- Abbreviation: ZSL
- First leader: Józef Niećko
- Last leader: Dominik Ludwiczak
- Founded: 27 November 1949
- Dissolved: 27–29 November 1989
- Merger of: Polish People's Party Polish People's Party "Nowe Wyzwolenie" People's Party
- Succeeded by: Polish People's Party
- Headquarters: Grzybowska 4, 00-131 Warsaw
- Membership (1989): 300,000
- Ideology: Agrarian socialism
- Political position: Left-wing
- Colors: Green

= United People's Party (Poland) =

The United People's Party (Zjednoczone Stronnictwo Ludowe, ZSL) was an agrarian socialist political party in the People's Republic of Poland. It was formed on 27 November 1949 from the merger of the pro-Communist Stronnictwo Ludowe party with remnants of the independent Polish People's Party of Stanisław Mikołajczyk.

ZSL became - as intended from its beginning - a satellite party of the Polish United Workers' Party (PZPR), representing the PZPR in the rural areas.

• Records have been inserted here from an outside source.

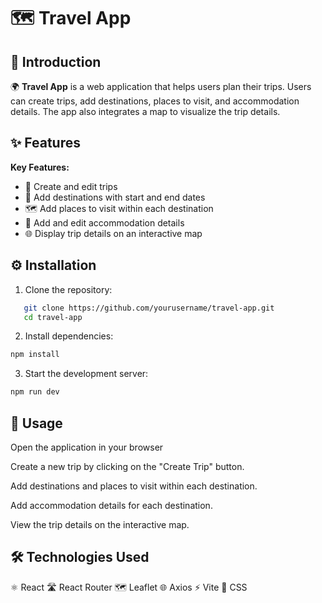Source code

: # 🗺️ Travel App

## 🌟 Introduction

🌍 **Travel App** is a web application that helps users plan their trips. Users can create trips, add destinations, places to visit, and accommodation details. The app also integrates a map to visualize the trip details.

## ✨ Features

**Key Features:**
- 📝 Create and edit trips
- 📍 Add destinations with start and end dates
- 🗺️ Add places to visit within each destination
- 🏨 Add and edit accommodation details
- 🌐 Display trip details on an interactive map

## ⚙️ Installation

1. Clone the repository:
```bash
   git clone https://github.com/yourusername/travel-app.git
   cd travel-app
```
2. Install dependencies:
```bash
npm install
```
3. Start the development server:
```bash
npm run dev
```

## 🚀 Usage

Open the application in your browser

Create a new trip by clicking on the "Create Trip" button.

Add destinations and places to visit within each destination.

Add accommodation details for each destination.

View the trip details on the interactive map.

## 🛠️ Technologies Used

⚛️ React
🛣️ React Router
🗺️ Leaflet
🌐 Axios
⚡ Vite
🎨 CSS

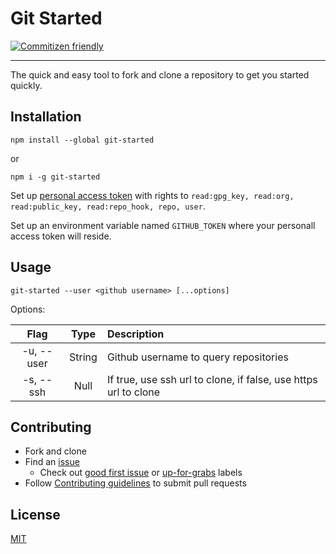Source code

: # Git Started

[![Commitizen friendly](https://img.shields.io/badge/commitizen-friendly-brightgreen.svg)](http://commitizen.github.io/cz-cli/)

<hr />
The quick and easy tool to fork and clone a repository to get you started quickly.

## Installation

```
npm install --global git-started
```

or

```
npm i -g git-started
```

Set up [personal access token](https://github.com/settings/tokens/new) with rights to `read:gpg_key, read:org, read:public_key, read:repo_hook, repo, user`.

Set up an environment variable named `GITHUB_TOKEN` where your personall access token will reside.

## Usage

```
git-started --user <github username> [...options]
```

Options:

|    Flag    |  Type  | Description                                                     |
| :--------: | :----: | :-------------------------------------------------------------- |
| -u, --user | String | Github username to query repositories                           |
| -s, --ssh  |  Null  | If true, use ssh url to clone, if false, use https url to clone |

## Contributing

- Fork and clone
- Find an [issue](https://github.com/jwu910/git-started/issues)
  - Check out [good first issue](https://github.com/jwu910/git-started/issues?utf8=%E2%9C%93&q=is%3Aissue+is%3Aopen+label%3A%22good+first+issue%22+) or [up-for-grabs](https://github.com/jwu910/git-started/issues?utf8=%E2%9C%93&q=is%3Aissue+is%3Aopen+label%3A%22up-for-grabs%22+) labels
- Follow [Contributing guidelines](https://github.com/jwu910/git-started/blob/master/CONTRIBUTING.md) to submit pull requests

## License

[MIT](https://github.com/jwu910/git-started/blob/master/LICENSE)
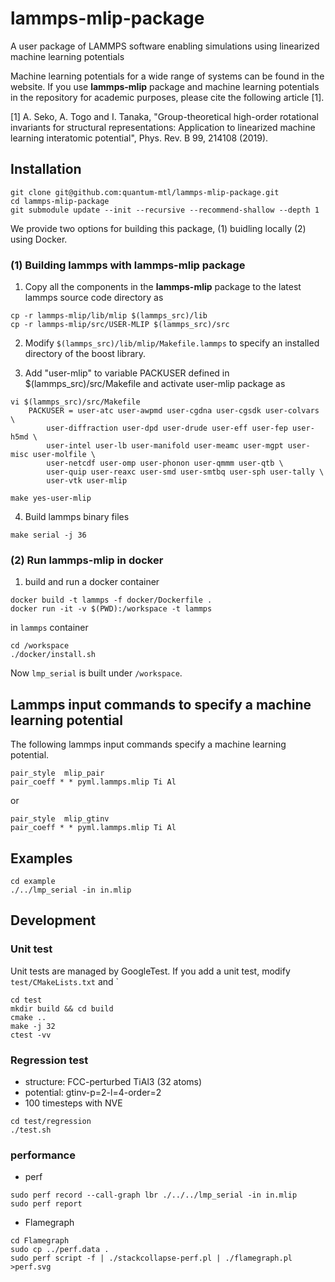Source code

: # lammps-mlip-package
A user package of LAMMPS software enabling simulations using linearized machine learning potentials

Machine learning potentials for a wide range of systems can be found in the website. If you use **lammps-mlip** package and machine learning potentials in the repository for academic purposes, please cite the following article [1].

[1] A. Seko, A. Togo and I. Tanaka, "Group-theoretical high-order rotational invariants for structural representations: Application to linearized machine learning interatomic potential", Phys. Rev. B 99, 214108 (2019).

## Installation
```shell
git clone git@github.com:quantum-mtl/lammps-mlip-package.git
cd lammps-mlip-package
git submodule update --init --recursive --recommend-shallow --depth 1 
```

We provide two options for building this package, (1) buidling locally (2) using Docker.

### (1) Building lammps with lammps-mlip package

1. Copy all the components in the **lammps-mlip** package to the latest lammps source code directory as
```shell
cp -r lammps-mlip/lib/mlip $(lammps_src)/lib
cp -r lammps-mlip/src/USER-MLIP $(lammps_src)/src
```
2. Modify `$(lammps_src)/lib/mlip/Makefile.lammps` to specify an installed directory of the boost library.

3. Add "user-mlip" to variable PACKUSER defined in $(lammps_src)/src/Makefile and activate user-mlip package as
```shell
vi $(lammps_src)/src/Makefile
    PACKUSER = user-atc user-awpmd user-cgdna user-cgsdk user-colvars \
        user-diffraction user-dpd user-drude user-eff user-fep user-h5md \
        user-intel user-lb user-manifold user-meamc user-mgpt user-misc user-molfile \
        user-netcdf user-omp user-phonon user-qmmm user-qtb \
        user-quip user-reaxc user-smd user-smtbq user-sph user-tally \
        user-vtk user-mlip

make yes-user-mlip
```
4. Build lammps binary files
```shell
make serial -j 36
```

### (2) Run lammps-mlip in docker
1. build and run a docker container
```shell
docker build -t lammps -f docker/Dockerfile .
docker run -it -v $(PWD):/workspace -t lammps
```

in `lammps` container
```
cd /workspace
./docker/install.sh
```
Now `lmp_serial` is built under `/workspace`.


## Lammps input commands to specify a machine learning potential

The following lammps input commands specify a machine learning potential.
```
pair_style  mlip_pair
pair_coeff * * pyml.lammps.mlip Ti Al    
```
or
```
pair_style  mlip_gtinv
pair_coeff * * pyml.lammps.mlip Ti Al    
```

## Examples
```
cd example
./../lmp_serial -in in.mlip
```

## Development

### Unit test
Unit tests are managed by GoogleTest.
If you add a unit test, modify `test/CMakeLists.txt` and `
```
cd test
mkdir build && cd build
cmake ..
make -j 32
ctest -vv
```

### Regression test
- structure: FCC-perturbed TiAl3 (32 atoms)
- potential: gtinv-p=2-l=4-order=2
- 100 timesteps with NVE

```
cd test/regression
./test.sh
```

### performance
- perf
```
sudo perf record --call-graph lbr ./../../lmp_serial -in in.mlip
sudo perf report
```

- Flamegraph
```
cd Flamegraph
sudo cp ../perf.data .
sudo perf script -f | ./stackcollapse-perf.pl | ./flamegraph.pl >perf.svg
```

It was a member of the Front of National Unity until 1982, and from 1982 it was a member of the Front's successor, the Patriotic Movement for National Rebirth. To keep up the appearance that Poland was ruled by a coalition, the Marshal of the Sejm (parliamentary speaker) was always a member of the ZSL.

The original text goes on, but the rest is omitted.